Kicking off promptly at 8pm, a run of four tracks from 2015’s Tres Caballeros album opens the set, concluding with the melodic (un)tapping of Pressure Relief. Replete with vast, tightly-curled locks and beard, guitarist Guthrie Govan looks like Justin Hawkins after a spell on I’m A Celebrity…, or perhaps more appropriately, given his magical way with six strings, a wizard. One-time Steve Vai bassist Bryan Beller and Steven Wilson/Joe Satriani skinsman Marco Minnemann complete this almost over-competent trio and it’s the former who does most of the talking.

“As you know, we tour a lot,” he starts, introducing the title track of 2013’s Culture Clash. “And sometimes we find ourselves in weird places where we don’t know what’s going on…” “Like Manchester!” chimes the jubilant and inevitable heckle.

The threesome weave their way through a suitably vast expanse of cultural subsections: from full-on Bill & Ted shred, to classic prog and western inspired chicken picking; all while the audience whoop in response to any feats of wizardry.

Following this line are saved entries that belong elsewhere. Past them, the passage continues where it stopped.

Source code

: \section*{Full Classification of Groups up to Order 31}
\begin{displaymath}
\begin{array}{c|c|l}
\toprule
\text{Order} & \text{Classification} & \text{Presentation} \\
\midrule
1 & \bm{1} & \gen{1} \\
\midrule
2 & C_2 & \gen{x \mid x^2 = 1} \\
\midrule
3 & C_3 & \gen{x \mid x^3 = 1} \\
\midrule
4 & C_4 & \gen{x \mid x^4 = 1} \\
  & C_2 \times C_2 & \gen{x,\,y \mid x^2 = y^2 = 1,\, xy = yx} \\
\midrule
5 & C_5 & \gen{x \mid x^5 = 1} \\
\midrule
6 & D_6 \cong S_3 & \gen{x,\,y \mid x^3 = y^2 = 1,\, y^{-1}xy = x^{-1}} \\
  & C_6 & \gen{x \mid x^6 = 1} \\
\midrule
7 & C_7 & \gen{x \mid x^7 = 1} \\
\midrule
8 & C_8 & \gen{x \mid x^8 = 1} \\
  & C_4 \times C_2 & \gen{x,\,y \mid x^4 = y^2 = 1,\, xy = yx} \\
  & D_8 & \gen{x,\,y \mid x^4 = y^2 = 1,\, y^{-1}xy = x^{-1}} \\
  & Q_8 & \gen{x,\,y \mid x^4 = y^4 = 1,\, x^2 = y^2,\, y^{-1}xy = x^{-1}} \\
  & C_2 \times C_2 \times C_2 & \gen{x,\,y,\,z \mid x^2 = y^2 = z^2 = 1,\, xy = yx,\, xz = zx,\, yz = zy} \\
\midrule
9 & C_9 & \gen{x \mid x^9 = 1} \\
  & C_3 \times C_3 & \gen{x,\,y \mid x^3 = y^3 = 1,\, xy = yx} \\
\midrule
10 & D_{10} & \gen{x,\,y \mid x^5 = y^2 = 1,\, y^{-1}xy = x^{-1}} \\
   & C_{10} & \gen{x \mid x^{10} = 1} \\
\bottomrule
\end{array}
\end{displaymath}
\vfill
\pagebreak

Everybody have a good time! Guitarist Guthrie Govan shreds for Manchester

Everybody have a good time! Guitarist Guthrie Govan shreds for Manchester (Image credit: Mike Gray)

The frequent, frenetic rhythm changes are executed so tightly that they almost undermine their own prowess, but the downside of this is that, eventually, you start to question if this is a gig or a technique demonstration. Indeed Desert Tornado has a drum solo so indulgent that, part-way through, Prog fires up an iPhone stopwatch and watches it run to six and a half minutes. Half the crowd are enthralled, the rest are discussing their Christmas shopping.

It’s with some relief that Smuggler’s Corridor guides us back to Tres Caballeros and more exciting territory. The song has the semblance of a forgotten spaghetti western soundtrack, the type produced in the early 70s under the influence of copious illicit substances. A hair-raising Sergio Leone-style singalong rounds it out and proves the evening’s high point.

The band finish with first album favourite Get It Like That. A fan in an ‘All-Ireland Linguistics Olympiad’ hoody rocks out in front of us, as we begin to question whether or not we have the required IQ for this gig. The question is resolved when, mid-solo, Minneman pulls out a pig puppet and starts improvising oinks on the mic, while Beller responds by utilising a rubber chicken to surprisingly musical effect.

It’s tasteless and flippant to the point of idiocy, but then that’s the point – with The Aristocrats, the crowd are in on the joke.